There's no reason to believe that with a healthy team, it's possible to win by magically balancing youthful and veteran ambition with skill, energy, and effort; combined with and a lucky shot here or a lucky bounce there together with a timely hit, simple mistake, or a great save. The more wins the merrier, and any combination makes it all exciting year after year.
Luke Schenn is certainly improving, delivering skilled poise night after night and having fun doing so. Criticism is fueling his improvement. He apparently enjoys and accepts criticism easily—and has a confident calmness in his interviews, which makes it exciting when he finally decides to fight—always preferring to understand the benefits of natural ability to augment the coaches and trainers at his disposal as he matures under fire. The Leafs are doing well to protect their asset and groom him accordingly.
Last year, I commented that perhaps the Penguins should consider Kaberle and Kubina in exchange for Malkin. I was about to say the Leafs would never part ways with Schenn, never ever, but then I thought perhaps dangling Schenn together with a few other veterans for Crosby, a deal that would benefit both teams immediately. Playoff bound-challenged Penguins are living proof that chemistry is as important as skill.
I think the Steelers are going to win the Super Bowl because of their character. Though the spirit of Tilman is likely inspiring the Cardinals this season.
Speaking of character, heroic characters and Doug Gilmour, the Leafs need an uplift in the character department. Brad May needs to deliver some thundering hits: shoulder, hip, or fist.

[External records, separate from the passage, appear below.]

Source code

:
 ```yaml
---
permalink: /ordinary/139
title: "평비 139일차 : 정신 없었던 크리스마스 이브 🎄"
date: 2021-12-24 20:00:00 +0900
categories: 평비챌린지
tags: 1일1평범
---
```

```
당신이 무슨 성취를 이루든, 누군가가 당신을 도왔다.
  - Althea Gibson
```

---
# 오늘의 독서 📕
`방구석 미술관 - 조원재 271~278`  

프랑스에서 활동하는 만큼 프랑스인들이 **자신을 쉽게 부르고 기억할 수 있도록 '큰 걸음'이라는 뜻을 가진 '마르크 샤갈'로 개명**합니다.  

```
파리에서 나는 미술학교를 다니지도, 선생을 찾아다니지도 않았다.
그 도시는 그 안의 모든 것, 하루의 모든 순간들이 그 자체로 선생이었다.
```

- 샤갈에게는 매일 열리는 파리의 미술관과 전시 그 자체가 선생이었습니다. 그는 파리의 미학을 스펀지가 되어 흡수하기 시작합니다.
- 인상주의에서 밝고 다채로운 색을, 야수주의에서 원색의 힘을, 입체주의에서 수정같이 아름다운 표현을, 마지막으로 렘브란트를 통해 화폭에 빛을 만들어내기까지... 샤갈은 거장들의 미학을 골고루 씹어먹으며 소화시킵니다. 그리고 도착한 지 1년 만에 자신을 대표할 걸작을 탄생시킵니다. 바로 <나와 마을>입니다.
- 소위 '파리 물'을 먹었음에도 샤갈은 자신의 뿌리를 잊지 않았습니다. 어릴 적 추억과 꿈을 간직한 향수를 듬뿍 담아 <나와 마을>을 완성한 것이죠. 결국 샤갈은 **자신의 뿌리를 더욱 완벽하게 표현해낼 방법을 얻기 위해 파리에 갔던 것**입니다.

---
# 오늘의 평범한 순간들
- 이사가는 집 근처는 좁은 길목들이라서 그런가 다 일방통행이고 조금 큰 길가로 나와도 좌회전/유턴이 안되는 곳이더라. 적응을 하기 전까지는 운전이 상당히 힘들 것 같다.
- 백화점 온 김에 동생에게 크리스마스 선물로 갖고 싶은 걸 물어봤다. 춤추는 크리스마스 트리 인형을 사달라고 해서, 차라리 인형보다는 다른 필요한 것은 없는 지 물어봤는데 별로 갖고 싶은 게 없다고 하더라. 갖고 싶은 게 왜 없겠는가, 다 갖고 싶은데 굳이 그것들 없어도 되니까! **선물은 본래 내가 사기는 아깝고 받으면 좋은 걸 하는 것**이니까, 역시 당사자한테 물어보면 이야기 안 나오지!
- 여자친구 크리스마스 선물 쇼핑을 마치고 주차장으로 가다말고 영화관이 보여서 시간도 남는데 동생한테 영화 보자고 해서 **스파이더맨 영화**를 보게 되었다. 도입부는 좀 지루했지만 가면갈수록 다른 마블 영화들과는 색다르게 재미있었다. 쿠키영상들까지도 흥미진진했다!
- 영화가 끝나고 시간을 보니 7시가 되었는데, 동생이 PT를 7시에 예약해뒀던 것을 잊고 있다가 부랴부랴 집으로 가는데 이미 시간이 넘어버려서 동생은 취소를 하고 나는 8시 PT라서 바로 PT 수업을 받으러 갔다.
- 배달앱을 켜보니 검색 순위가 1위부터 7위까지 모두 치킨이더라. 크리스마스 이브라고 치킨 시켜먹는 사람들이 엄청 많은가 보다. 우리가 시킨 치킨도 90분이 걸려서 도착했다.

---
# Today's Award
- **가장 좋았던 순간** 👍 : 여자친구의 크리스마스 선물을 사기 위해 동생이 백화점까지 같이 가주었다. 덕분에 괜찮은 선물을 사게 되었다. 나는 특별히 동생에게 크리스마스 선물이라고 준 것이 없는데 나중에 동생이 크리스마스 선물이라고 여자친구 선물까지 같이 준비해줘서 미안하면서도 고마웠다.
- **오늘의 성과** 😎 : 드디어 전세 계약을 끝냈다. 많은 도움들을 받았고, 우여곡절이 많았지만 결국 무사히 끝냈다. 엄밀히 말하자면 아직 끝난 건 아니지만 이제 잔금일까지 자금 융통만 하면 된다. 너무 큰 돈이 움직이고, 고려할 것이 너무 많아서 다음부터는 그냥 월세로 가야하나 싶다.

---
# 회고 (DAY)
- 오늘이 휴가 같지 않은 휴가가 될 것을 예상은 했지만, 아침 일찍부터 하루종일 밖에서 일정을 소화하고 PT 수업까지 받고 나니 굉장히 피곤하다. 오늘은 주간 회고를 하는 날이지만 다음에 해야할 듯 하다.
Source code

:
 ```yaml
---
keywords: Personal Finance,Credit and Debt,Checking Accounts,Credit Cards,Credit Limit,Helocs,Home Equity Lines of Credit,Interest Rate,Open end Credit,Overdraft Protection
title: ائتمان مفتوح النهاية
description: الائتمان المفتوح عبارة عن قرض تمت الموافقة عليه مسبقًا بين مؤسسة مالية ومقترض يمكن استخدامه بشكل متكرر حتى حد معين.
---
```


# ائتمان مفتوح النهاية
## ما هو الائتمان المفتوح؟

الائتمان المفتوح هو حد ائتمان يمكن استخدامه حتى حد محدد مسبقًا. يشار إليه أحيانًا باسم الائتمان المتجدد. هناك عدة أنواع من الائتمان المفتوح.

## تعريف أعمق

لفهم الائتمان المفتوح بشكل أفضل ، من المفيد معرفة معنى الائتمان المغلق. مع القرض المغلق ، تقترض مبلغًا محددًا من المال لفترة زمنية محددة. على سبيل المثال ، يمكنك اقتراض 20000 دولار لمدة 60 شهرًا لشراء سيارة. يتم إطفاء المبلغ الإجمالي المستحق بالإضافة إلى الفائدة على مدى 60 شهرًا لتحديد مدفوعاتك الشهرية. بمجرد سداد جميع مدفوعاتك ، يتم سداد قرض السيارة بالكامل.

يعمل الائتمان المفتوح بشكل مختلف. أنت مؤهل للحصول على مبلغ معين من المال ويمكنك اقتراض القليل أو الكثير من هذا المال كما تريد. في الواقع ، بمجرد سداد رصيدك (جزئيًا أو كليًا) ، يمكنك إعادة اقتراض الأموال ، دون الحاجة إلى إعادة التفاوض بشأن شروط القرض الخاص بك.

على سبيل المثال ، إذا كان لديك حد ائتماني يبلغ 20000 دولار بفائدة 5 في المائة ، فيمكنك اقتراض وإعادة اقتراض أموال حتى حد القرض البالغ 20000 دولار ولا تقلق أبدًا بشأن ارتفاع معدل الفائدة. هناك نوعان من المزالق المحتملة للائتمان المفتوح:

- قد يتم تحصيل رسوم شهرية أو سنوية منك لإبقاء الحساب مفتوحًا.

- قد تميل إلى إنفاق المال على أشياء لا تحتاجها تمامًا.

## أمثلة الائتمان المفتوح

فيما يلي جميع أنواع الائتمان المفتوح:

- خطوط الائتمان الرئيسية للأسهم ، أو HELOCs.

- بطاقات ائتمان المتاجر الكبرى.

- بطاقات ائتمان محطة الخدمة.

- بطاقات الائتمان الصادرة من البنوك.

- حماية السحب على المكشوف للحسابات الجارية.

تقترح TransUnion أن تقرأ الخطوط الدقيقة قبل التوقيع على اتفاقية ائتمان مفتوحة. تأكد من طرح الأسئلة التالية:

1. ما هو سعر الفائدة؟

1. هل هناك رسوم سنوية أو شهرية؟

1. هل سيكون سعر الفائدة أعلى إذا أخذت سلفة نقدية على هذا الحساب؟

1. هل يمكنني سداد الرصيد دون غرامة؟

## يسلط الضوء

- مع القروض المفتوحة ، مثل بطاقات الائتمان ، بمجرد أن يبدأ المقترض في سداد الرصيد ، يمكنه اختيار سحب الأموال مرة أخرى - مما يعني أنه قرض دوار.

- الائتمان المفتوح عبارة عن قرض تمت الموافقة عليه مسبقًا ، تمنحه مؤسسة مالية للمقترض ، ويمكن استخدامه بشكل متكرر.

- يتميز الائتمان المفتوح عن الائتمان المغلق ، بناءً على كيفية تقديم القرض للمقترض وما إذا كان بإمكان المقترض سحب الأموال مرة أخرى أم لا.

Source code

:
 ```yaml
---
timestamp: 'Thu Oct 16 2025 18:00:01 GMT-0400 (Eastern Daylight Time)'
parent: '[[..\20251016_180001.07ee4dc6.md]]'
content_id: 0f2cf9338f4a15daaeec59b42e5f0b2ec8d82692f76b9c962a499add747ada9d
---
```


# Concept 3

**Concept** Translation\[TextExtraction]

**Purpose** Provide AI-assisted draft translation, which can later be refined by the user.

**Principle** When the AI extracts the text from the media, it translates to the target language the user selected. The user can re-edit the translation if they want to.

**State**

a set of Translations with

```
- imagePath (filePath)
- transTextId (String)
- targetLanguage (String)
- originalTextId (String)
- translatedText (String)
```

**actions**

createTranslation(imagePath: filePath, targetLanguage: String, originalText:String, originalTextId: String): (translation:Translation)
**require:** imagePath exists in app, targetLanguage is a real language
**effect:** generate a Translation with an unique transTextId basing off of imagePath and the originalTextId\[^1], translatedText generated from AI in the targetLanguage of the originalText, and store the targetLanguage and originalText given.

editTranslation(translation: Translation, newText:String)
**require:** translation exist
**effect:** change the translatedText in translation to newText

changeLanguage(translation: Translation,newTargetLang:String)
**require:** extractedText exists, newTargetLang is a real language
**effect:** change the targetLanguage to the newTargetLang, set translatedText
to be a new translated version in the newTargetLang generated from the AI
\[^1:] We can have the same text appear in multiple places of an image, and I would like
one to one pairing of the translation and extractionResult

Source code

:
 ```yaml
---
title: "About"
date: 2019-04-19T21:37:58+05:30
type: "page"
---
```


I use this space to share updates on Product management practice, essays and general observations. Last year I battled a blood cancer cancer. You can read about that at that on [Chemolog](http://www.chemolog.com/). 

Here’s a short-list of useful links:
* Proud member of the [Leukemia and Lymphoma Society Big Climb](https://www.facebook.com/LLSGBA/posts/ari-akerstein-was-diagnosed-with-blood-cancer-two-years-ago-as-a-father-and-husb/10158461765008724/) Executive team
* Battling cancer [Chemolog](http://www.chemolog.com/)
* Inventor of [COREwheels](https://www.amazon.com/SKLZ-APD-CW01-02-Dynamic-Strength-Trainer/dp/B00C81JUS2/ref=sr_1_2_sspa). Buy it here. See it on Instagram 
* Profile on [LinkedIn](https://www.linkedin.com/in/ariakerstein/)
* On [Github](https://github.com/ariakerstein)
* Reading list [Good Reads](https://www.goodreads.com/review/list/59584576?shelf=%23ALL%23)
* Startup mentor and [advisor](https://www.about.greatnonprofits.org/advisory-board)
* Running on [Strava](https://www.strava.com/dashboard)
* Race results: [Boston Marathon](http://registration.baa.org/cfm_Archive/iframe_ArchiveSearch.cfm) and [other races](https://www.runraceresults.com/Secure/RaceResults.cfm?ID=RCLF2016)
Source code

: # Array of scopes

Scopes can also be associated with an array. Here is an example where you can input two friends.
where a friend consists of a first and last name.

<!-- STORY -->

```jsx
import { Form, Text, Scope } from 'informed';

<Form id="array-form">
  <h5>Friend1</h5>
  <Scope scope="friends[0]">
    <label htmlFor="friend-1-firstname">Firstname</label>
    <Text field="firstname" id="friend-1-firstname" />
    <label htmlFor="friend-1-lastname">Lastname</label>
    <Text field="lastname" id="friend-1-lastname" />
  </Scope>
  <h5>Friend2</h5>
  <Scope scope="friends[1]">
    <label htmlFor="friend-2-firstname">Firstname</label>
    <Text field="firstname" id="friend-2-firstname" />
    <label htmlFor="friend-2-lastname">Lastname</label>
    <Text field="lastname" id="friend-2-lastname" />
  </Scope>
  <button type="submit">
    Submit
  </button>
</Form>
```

Our Vikings Holman and Frogren—though the latter is a healthy scratch—obviously are slumping, despite a team without All-Star Kaberle again beating the Penguins following the tossing aside of the Rockies in a good tilt, and in spite of Toskala too.
In fact, Toskala is driving me crazy, in such a fun way. like gambling or wasting your time. In this case though, I never know who's going to win a Leafs game these days. I used to know: No matter whichever team the Leafs played against, they might just win. Great games just appear. Not now. It's an equation of shots. Thus, as happened last year, when the team keeps the opposing shot total low, the odds of winning goes up.
It's nice to see our Twin Towers, Antropov and Ponikarovsky, regaining the scoring touch...just in time for the close of trading season. I don't mind the underdog story, like the Giants beating the Patriots in the Super Bowl last year.
Over the years, the Leafs have consistently been seen as underdogs in games against teams loaded down with bonafide stars, like Malkin and Crosby who are leading 1-2 the scoring race among NHL players this season.
It's funny to think the Leafs' All-Star is Karberle. I can only imagine there are many players out there—young and old—who grew up as Leafs fans are dying to take on that role and prove his worth to get to exalted level. Dominic Moore might fit into that category, and maybe Matt Stajan. Brian Burke is set to make changes, and I expect within a month less European and more Canadian flavour.
Little Blake is making an impact and maybe simply setting an example on the ice recently. If anyone has anything to prove in the twilight of his career, it'd be him. A 40-goal would get the Leafs quite close to the playoffs this year.
Alas, where does he lie in the production department at the moment? Ripping it up at 17 goals. Not bad, but not excellent, providing thus a truly outstanding or phenomenal year.
In a nutshell, while the Leafs reflect on their next game against the Panthers, they contemplate heroes on the field and of the bravery demanded and duty expected. Not for anyone else but themselves; true professionalism underscores the value of success, which is contingent upon several factors the least of which is maintaining calm under pressure. I see that attribute in Schenn, and I hear he has a younger brother.